Start of Material provided
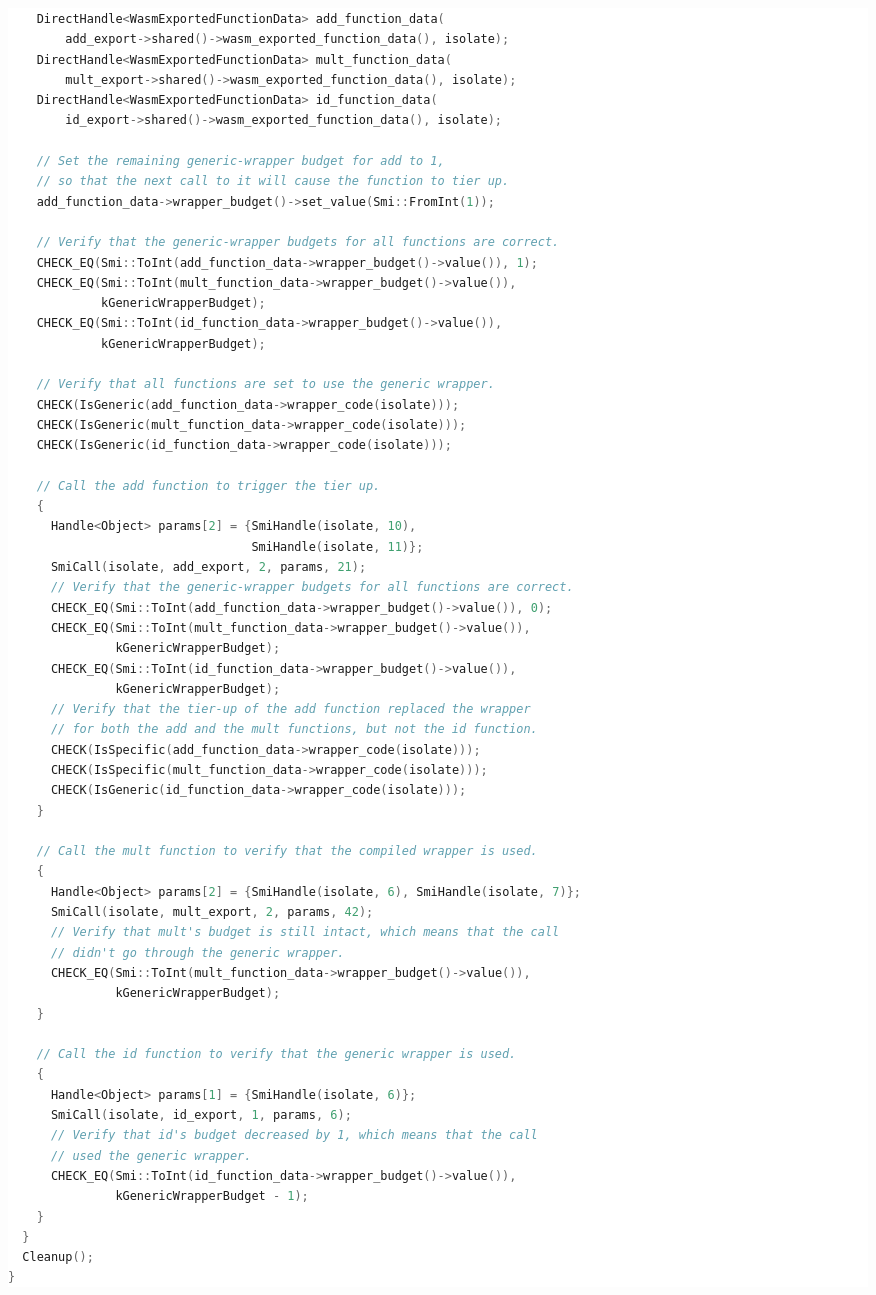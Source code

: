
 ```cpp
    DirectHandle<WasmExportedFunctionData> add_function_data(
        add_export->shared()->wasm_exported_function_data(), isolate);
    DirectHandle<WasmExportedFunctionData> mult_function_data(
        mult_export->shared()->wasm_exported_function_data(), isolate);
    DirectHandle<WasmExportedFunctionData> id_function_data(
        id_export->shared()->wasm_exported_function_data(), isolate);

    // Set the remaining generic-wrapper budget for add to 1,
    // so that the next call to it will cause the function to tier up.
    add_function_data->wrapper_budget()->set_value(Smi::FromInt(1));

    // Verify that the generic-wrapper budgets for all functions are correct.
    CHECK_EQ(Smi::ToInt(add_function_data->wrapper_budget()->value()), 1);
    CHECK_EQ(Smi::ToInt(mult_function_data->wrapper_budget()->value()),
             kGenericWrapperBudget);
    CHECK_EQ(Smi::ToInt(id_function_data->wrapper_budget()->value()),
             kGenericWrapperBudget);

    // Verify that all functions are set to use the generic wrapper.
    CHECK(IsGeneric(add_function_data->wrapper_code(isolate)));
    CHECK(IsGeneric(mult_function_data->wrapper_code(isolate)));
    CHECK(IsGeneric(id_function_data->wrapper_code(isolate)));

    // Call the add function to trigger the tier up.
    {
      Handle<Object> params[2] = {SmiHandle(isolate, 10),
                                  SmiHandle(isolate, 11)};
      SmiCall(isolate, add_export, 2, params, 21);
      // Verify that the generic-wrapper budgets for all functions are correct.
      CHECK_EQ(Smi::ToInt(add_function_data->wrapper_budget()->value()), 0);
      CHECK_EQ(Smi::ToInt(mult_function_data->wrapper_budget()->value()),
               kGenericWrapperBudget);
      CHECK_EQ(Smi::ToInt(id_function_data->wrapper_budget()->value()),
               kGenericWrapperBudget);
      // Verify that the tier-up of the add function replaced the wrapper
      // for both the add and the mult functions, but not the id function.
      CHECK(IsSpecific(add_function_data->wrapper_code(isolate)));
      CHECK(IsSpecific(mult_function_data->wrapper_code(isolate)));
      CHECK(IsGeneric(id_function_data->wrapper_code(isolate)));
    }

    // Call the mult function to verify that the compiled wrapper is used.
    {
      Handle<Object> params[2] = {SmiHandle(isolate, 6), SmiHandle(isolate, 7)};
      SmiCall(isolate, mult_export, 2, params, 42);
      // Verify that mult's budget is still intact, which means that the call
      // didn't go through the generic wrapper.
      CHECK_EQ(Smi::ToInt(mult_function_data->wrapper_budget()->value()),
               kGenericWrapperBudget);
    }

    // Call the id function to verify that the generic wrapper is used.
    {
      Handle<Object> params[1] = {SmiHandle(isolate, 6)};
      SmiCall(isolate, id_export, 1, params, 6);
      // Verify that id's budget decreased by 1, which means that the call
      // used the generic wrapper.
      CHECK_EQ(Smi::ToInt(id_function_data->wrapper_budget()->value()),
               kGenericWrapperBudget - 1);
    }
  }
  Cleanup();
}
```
End of Material provided
Aim of the exercise: Take every line above that includes the string "DirectHandle" and return it.

Result for this exercise:
    DirectHandle<WasmExportedFunctionData> add_function_data(
    DirectHandle<WasmExportedFunctionData> mult_function_data(
    DirectHandle<WasmExportedFunctionData> id_function_data(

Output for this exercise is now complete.